Technology

Smart car software tinkering legal - US ruling

Connected car Image copyright Getty Images
Image caption Car owners will be allowed to carry out some repairs and modifications without breaching US copyright law

Security researchers have been given the green light to hunt for flaws in car software by US authorities.

A ruling will allow users and expert analysts to carry out repairs. But changes such as extracting and selling code would still breach copyright.

Vehicle manufacturers opposed the move, saying repair garages could fix any issues.

The ruling follows claims the right to modify software could have prevented the Volkswagen emissions scandal.

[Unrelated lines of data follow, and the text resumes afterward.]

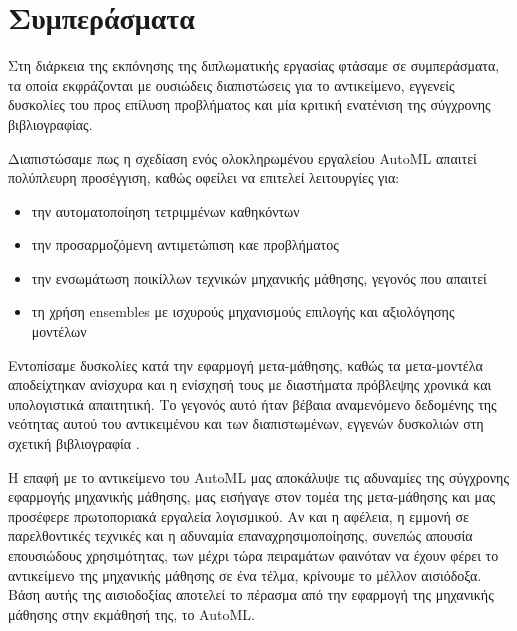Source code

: \chapter{Συμπεράσματα}
Στη διάρκεια της εκπόνησης της διπλωματικής εργασίας φτάσαμε σε συμπεράσματα, τα οποία εκφράζονται με ουσιώδεις διαπιστώσεις για το αντικείμενο, εγγενείς δυσκολίες του προς επίλυση προβλήματος και μία κριτική ενατένιση της σύγχρονης βιβλιογραφίας.

Διαπιστώσαμε πως η σχεδίαση ενός ολοκληρωμένου εργαλείου \gls{AutoML} απαιτεί πολύπλευρη προσέγγιση, καθώς οφείλει να επιτελεί λειτουργίες για:
\begin{itemize}
	\item την αυτοματοποίηση τετριμμένων καθηκόντων
	\item την προσαρμοζόμενη αντιμετώπιση καε προβλήματος
	\item την ενσωμάτωση ποικίλλων τεχνικών μηχανικής μάθησης, γεγονός που απαιτεί 
	\item τη χρήση ensembles με ισχυρούς μηχανισμούς επιλογής και αξιολόγησης μοντέλων
\end{itemize}

Εντοπίσαμε δυσκολίες κατά την εφαρμογή μετα-μάθησης, καθώς τα μετα-μοντέλα αποδείχτηκαν ανίσχυρα και η ενίσχησή τους με διαστήματα πρόβλεψης χρονικά και υπολογιστικά απαιτητική. Το γεγονός αυτό ήταν βέβαια αναμενόμενο δεδομένης της νεότητας αυτού του αντικειμένου και των διαπιστωμένων, εγγενών δυσκολιών στη σχετική βιβλιογραφία \citep{Feurer:2014:UMI:3015544.3015549, kuba2002exploiting, Soares2004}.

Η επαφή με το αντικείμενο του \gls{AutoML} μας αποκάλυψε τις αδυναμίες της σύγχρονης εφαρμογής μηχανικής μάθησης, μας εισήγαγε στον τομέα της μετα-μάθησης και μας προσέφερε πρωτοποριακά εργαλεία λογισμικού. Αν και η αφέλεια, η εμμονή σε παρελθοντικές τεχνικές και η αδυναμία επαναχρησιμοποίησης, συνεπώς απουσία επουσιώδους χρησιμότητας, των μέχρι τώρα πειραμάτων φαινόταν να έχουν φέρει το αντικείμενο της μηχανικής μάθησης σε ένα τέλμα, κρίνουμε το μέλλον αισιόδοξα. Βάση αυτής της αισιοδοξίας αποτελεί το πέρασμα από την εφαρμογή της μηχανικής μάθησης στην εκμάθησή της, το \gls{AutoML}.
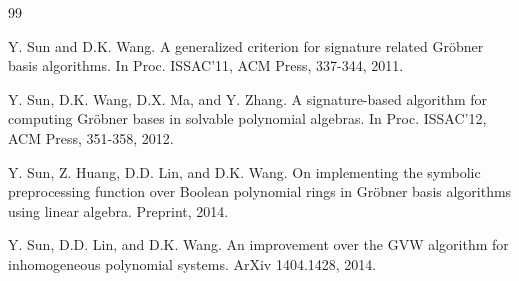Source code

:\documentclass[final, number, 3p,12pt]{elsarticle}
\begin{document}
\begin{thebibliography}{99}





Y. Sun and D.K. Wang. A generalized criterion for signature related Gr\"obner basis algorithms. In Proc. ISSAC'11, ACM Press, 337-344, 2011.


Y. Sun, D.K. Wang, D.X. Ma, and Y. Zhang. A signature-based algorithm for computing Gr\"obner bases in solvable polynomial algebras. In Proc. ISSAC'12, ACM Press, 351-358, 2012.





Y. Sun, Z. Huang, D.D. Lin, and D.K. Wang. On implementing the symbolic preprocessing function over Boolean polynomial rings in Gr\"obner basis algorithms using linear algebra. Preprint, 2014.

Y. Sun, D.D. Lin, and D.K. Wang. An improvement over the GVW algorithm for inhomogeneous polynomial systems. ArXiv 1404.1428, 2014.




%

\end{thebibliography}
\end{document}

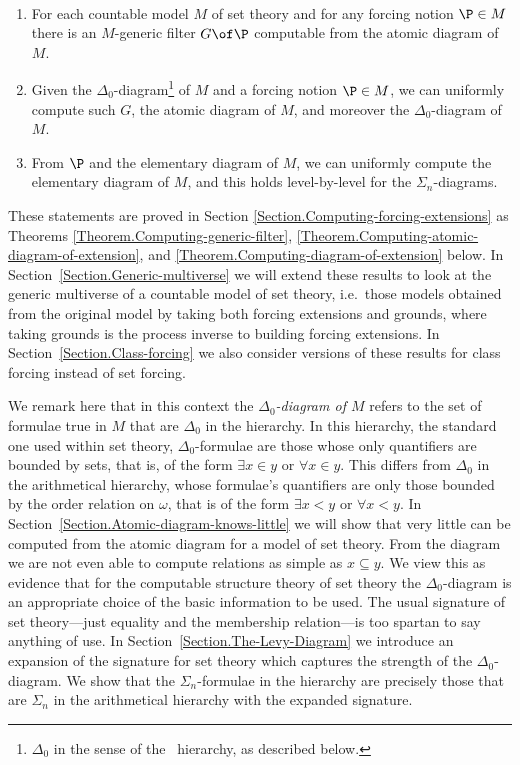 \documentclass{amsart}
\begin{document}
 \begin{maintheorem}\label{MainTheorem}\
   \begin{enumerate}
     \item
     For each countable model $M$ of set theory and for any forcing notion $\P\in M$
     there is an $M$-generic filter $G\of\P$ computable from the atomic diagram of $M$.
     \item Given the $\Delta_0$-diagram\footnote{$\Delta_0$ in the sense of the \Levy\ hierarchy, as described below.} of $M$ and a forcing notion $\P\in M$, we can uniformly compute such $G$, the atomic diagram of $M$, and moreover the $\Delta_0$-diagram of $M$.
     \item From $\P$ and the elementary diagram of $M$, we can uniformly compute the elementary diagram of $M$, and this holds level-by-level for the $\Sigma_n$-diagrams.
   \end{enumerate}
 \end{maintheorem}
 
 \noindent These statements are proved in Section \ref{Section.Computing-forcing-extensions} as Theorems \ref{Theorem.Computing-generic-filter}, \ref{Theorem.Computing-atomic-diagram-of-extension}, and \ref{Theorem.Computing-diagram-of-extension} below. In Section~\ref{Section.Generic-multiverse} we will extend these results to look at the generic multiverse of a countable model of set theory, i.e.\ those models obtained from the original model by taking both forcing extensions and grounds, where taking grounds is the process inverse to building forcing extensions.  In Section~\ref{Section.Class-forcing} we also consider versions of these results for class forcing instead of set forcing.
 
 We remark here that in this context the \emph{$\Delta_0$-diagram of $M$} refers to the set of formulae true in $M$ that are $\Delta_0$ in the \Levy{} hierarchy. In this hierarchy, the standard one used within set theory, $\Delta_0$-formulae are those whose only quantifiers are bounded by sets, that is, of the form $\exists x \in y$ or $\forall x \in y$. This differs from $\Delta_0$ in the arithmetical hierarchy, whose formulae's quantifiers are only those bounded by the order relation on $\omega$, that is of the form $\exists x < y$ or $\forall x < y$. In Section~\ref{Section.Atomic-diagram-knows-little} we will show that very little can be computed from the atomic diagram for a model of set theory. From the diagram we are not even able to compute relations as simple as $x \subseteq y$. We view this as evidence that for the computable structure theory of set theory the \Levy{} $\Delta_0$-diagram is an appropriate choice of the basic information to be used. The usual signature of set theory---just equality and the membership relation---is too spartan to say anything of use. In Section~\ref{Section.The-Levy-Diagram} we introduce an expansion of the signature for set theory which captures the strength of the \Levy{} $\Delta_0$-diagram. We show that the $\Sigma_n$-formulae in the \Levy{} hierarchy are precisely those that are $\Sigma_n$ in the arithmetical hierarchy with the expanded signature.
 
\end{document}
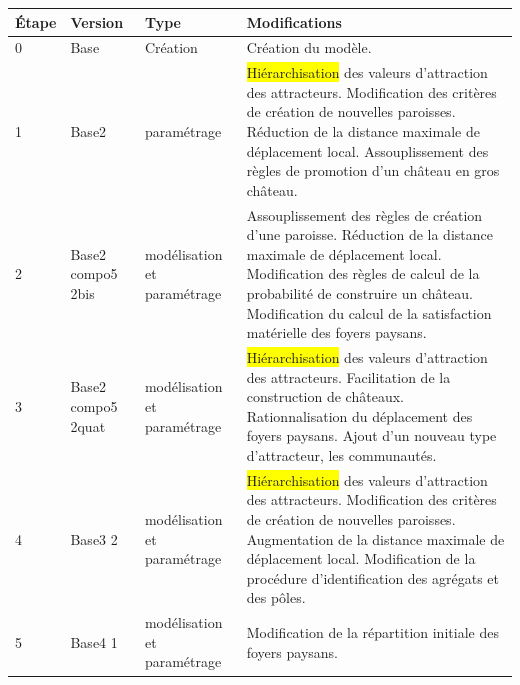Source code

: \pagebreak
\begin{footnotesize}
	\begin{longtable}{ m{} m{} m{} m{}}
		Étape & Version & Type & Modifications \\
		\endhead \hline
		0 & Base & Création & Création du modèle. \fixref{Cf. tableau 14 de Tannier 2017} \\
		\hline
		1 & Base2 & paramétrage & \colorbox{yellow}{Hiérarchisation} des valeurs d'attraction des attracteurs. \newline
		Modification des critères de création de nouvelles paroisses. \newline
		Réduction de la distance maximale de déplacement local. \newline
		Assouplissement des règles de promotion d'un château en gros château. \\
		\hline
		2 & Base2 compo5 2bis & modélisation et paramétrage & Assouplissement des règles de création d'une paroisse.\newline
		Réduction de la distance maximale de déplacement local. \newline
		Modification des règles de calcul de la probabilité de construire un château.\newline
		Modification du calcul de la satisfaction matérielle des foyers paysans. \\
		\hline
		3 & Base2 compo5 2quat & modélisation et paramétrage & \colorbox{yellow}{Hiérarchisation} des valeurs d'attraction des attracteurs. \newline
		Facilitation de la construction de châteaux. \newline
		Rationnalisation du déplacement des foyers paysans. \newline
		Ajout d'un nouveau type d'attracteur, les communautés. \\
		\hline
		4 & Base3 2 & modélisation et paramétrage & \colorbox{yellow}{Hiérarchisation} des valeurs d'attraction des attracteurs. \newline
		Modification des critères de création de nouvelles paroisses. \newline
		Augmentation de la distance maximale de déplacement local. \newline
		Modification de la procédure d'identification des agrégats et des pôles. \\
		\hline
		5 & Base4 1 & modélisation et paramétrage & 
		Modification de la répartition initiale des foyers paysans.\newline

\end{longtable}
\end{footnotesize}
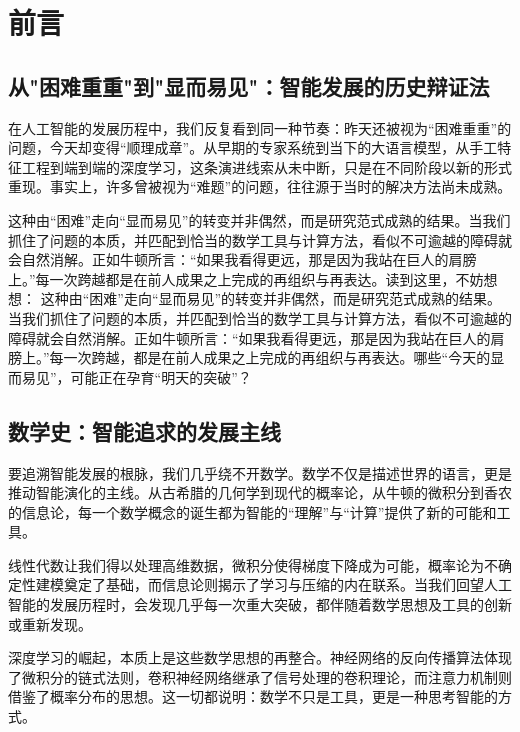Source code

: 
\chapter{ 前言}
\section{从"困难重重"到"显而易见"：智能发展的历史辩证法}


在人工智能的发展历程中，我们反复看到同一种节奏：昨天还被视为“困难重重”的问题，今天却变得“顺理成章”。从早期的专家系统到当下的大语言模型，从手工特征工程到端到端的深度学习，这条演进线索从未中断，只是在不同阶段以新的形式重现。事实上，许多曾被视为“难题”的问题，往往源于当时的解决方法尚未成熟。

这种由“困难”走向“显而易见”的转变并非偶然，而是研究范式成熟的结果。当我们抓住了问题的本质，并匹配到恰当的数学工具与计算方法，看似不可逾越的障碍就会自然消解。正如牛顿所言：“如果我看得更远，那是因为我站在巨人的肩膀上。”每一次跨越都是在前人成果之上完成的再组织与再表达。读到这里，不妨想想：
这种由“困难”走向“显而易见”的转变并非偶然，而是研究范式成熟的结果。当我们抓住了问题的本质，并匹配到恰当的数学工具与计算方法，看似不可逾越的障碍就会自然消解。正如牛顿所言：“如果我看得更远，那是因为我站在巨人的肩膀上。”每一次跨越，都是在前人成果之上完成的再组织与再表达。哪些“今天的显而易见”，可能正在孕育“明天的突破”？

\section{数学史：智能追求的发展主线}
要追溯智能发展的根脉，我们几乎绕不开数学。数学不仅是描述世界的语言，更是推动智能演化的主线。从古希腊的几何学到现代的概率论，从牛顿的微积分到香农的信息论，每一个数学概念的诞生都为智能的“理解”与“计算”提供了新的可能和工具。

线性代数让我们得以处理高维数据，微积分使得梯度下降成为可能，概率论为不确定性建模奠定了基础，而信息论则揭示了学习与压缩的内在联系。当我们回望人工智能的发展历程时，会发现几乎每一次重大突破，都伴随着数学思想及工具的创新或重新发现。

深度学习的崛起，本质上是这些数学思想的再整合。神经网络的反向传播算法体现了微积分的链式法则，卷积神经网络继承了信号处理的卷积理论，而注意力机制则借鉴了概率分布的思想。这一切都说明：数学不只是工具，更是一种思考智能的方式。

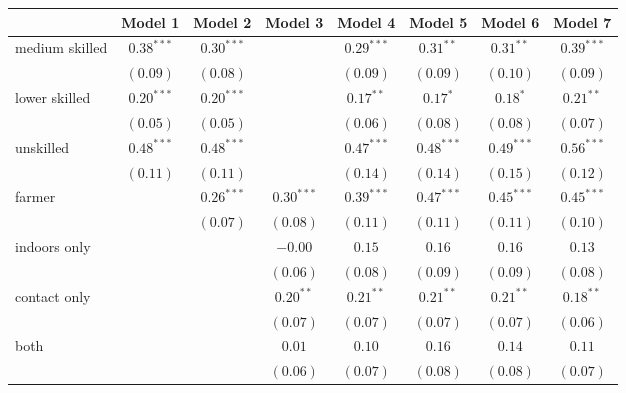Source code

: 
\begin{table}
\begin{center}
\begin{tabular}{l c c c c c c c}
\hline
 & Model 1 & Model 2 & Model 3 & Model 4 & Model 5 & Model 6 & Model 7 \\
\hline
medium skilled & $0.38^{***}$ & $0.30^{***}$ &              & $0.29^{***}$ & $0.31^{**}$   & $0.31^{**}$   & $0.39^{***}$  \\
               & $(0.09)$     & $(0.08)$     &              & $(0.09)$     & $(0.09)$      & $(0.10)$      & $(0.09)$      \\
lower skilled  & $0.20^{***}$ & $0.20^{***}$ &              & $0.17^{**}$  & $0.17^{*}$    & $0.18^{*}$    & $0.21^{**}$   \\
               & $(0.05)$     & $(0.05)$     &              & $(0.06)$     & $(0.08)$      & $(0.08)$      & $(0.07)$      \\
unskilled      & $0.48^{***}$ & $0.48^{***}$ &              & $0.47^{***}$ & $0.48^{***}$  & $0.49^{***}$  & $0.56^{***}$  \\
               & $(0.11)$     & $(0.11)$     &              & $(0.14)$     & $(0.14)$      & $(0.15)$      & $(0.12)$      \\
farmer         &              & $0.26^{***}$ & $0.30^{***}$ & $0.39^{***}$ & $0.47^{***}$  & $0.45^{***}$  & $0.45^{***}$  \\
               &              & $(0.07)$     & $(0.08)$     & $(0.11)$     & $(0.11)$      & $(0.11)$      & $(0.10)$      \\
indoors only   &              &              & $-0.00$      & $0.15$       & $0.16$        & $0.16$        & $0.13$        \\
               &              &              & $(0.06)$     & $(0.08)$     & $(0.09)$      & $(0.09)$      & $(0.08)$      \\
contact only   &              &              & $0.20^{**}$  & $0.21^{**}$  & $0.21^{**}$   & $0.21^{**}$   & $0.18^{**}$   \\
               &              &              & $(0.07)$     & $(0.07)$     & $(0.07)$      & $(0.07)$      & $(0.06)$      \\
both           &              &              & $0.01$       & $0.10$       & $0.16$        & $0.14$        & $0.11$        \\
               &              &              & $(0.06)$     & $(0.07)$     & $(0.08)$      & $(0.08)$      & $(0.07)$      \\

\end{tabular}
\end{center}
\end{table}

The Library of Congress, which oversees the US Copyright Office, agreed with fair use advocates who argued that vehicle owners are entitled to modify their cars, which often involves altering software, Reuters reported.

'Protection'

Manufacturers, including General Motors (GM) and Deere, spoke out in opposition. A GM representative referred to a statement from an industry group that said the new rules would weaken safety innovation.

"Sensitive vehicle data could be easily manipulated, altered, or distributed - undetected - if these changes are implemented," the statement said.

Deere spokesman Ken Golden said the company stands by its earlier opposition. But he added that some systems that transmit data from the vehicle to Deere could still be protected by copyright.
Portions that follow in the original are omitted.